Captain John Kendrick was from a sea-faring family. He was born in 1740, the son of a whaling vessel master (via Historic Mysteries). He began his adult life aboard a whaling ship himself, sailing out of St. Lawrence and later Orleans, Massachusetts. During this time of his life, he developed strong relationships with several of the Indigenous tribes in the area. The loyalties here would lead him to fight on their side during the Seven Years’ War in a militia.
After the contingent of Colonists and the British defeated French forces in the war, hostilities began to grow between the Crown and the colonies.
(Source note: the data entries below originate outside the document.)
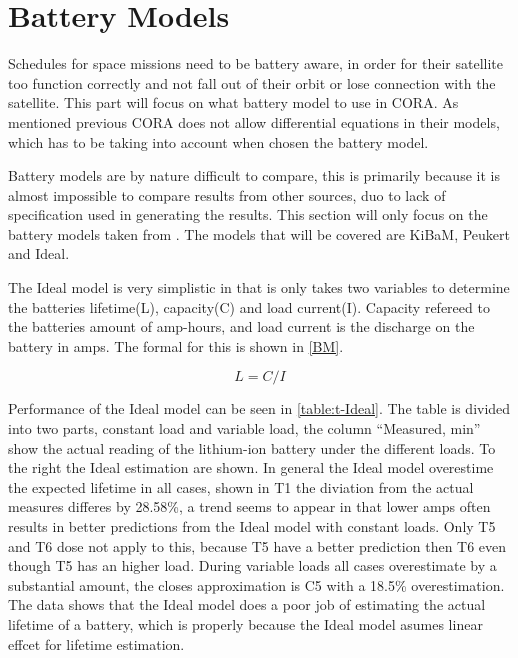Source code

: \section{Battery Models}\label{sec:kibam}
Schedules for space missions need to be battery aware, in order for their satellite too function correctly and not fall out of their orbit or lose connection with the satellite. This part will focus on what battery model to use in CORA. As mentioned previous CORA does not allow differential equations in their models, which has to be taking into account when chosen the battery model.

Battery models are by nature difficult to compare, this is primarily because it is almost impossible to compare results from other sources, duo to lack of specification used in generating the results. This section will only focus on the battery models taken from \cite{battery_model}. The models that will be covered are KiBaM, Peukert and Ideal.

The Ideal model is very simplistic in that is only takes two variables to determine the batteries lifetime(L), capacity(C) and load current(I). Capacity refereed to the batteries amount of amp-hours, and load current is the discharge on the battery in amps. The formal for this is shown in \cref{BM}.

\begin{equation}\label{BM}
L=C/I
\end{equation}

Performance of the Ideal model can be seen in \cref{table:t-Ideal}. The table is divided into two parts, constant load and variable load, the column ``Measured, min'' show the actual reading of the lithium-ion battery under the different loads. To the right the Ideal estimation are shown. In general the Ideal model overestime the expected lifetime in all cases, shown in T1 the diviation from the actual measures differes by 28.58\%, a trend seems to appear in that lower amps often results in better predictions from the Ideal model with constant loads. Only T5 and T6 dose not apply to this, because T5 have a better prediction then T6 even though T5 has an higher load. During variable loads all cases overestimate by a substantial amount, the closes approximation is C5 with a 18.5\% overestimation. The data shows that the Ideal model does a poor job of estimating the actual lifetime of a battery, which is properly because the Ideal model asumes linear effcet for lifetime estimation.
The book “Morning Fire: John Kendrick’s Daring American Odyssey in the Pacific” reveals that Kendrick, too, was still not a fan of England. According to “Morning Fire” author Scott Ridley, Kendrick was in staunch opposition to both the Townsend Acts and the Stamp Act and was becoming a fixture at Boston tea houses and taverns where he shared his animosity with other dissenters. Historic Mysteries reports that Kendrick took part in the infamous Boston Tea Party when the Sons of Liberty boarded vessels and dumped British tea into the bay.
Kendrick put his vocation to great use for the rebellious colonists after independence was declared. He was commissioned as a commander of a ship by the Continental Navy in 1777 and led his crew on successful missions to disrupt British supply lines. These victories at sea led to Kendrick being welcomed home as a hero of the war in 1778.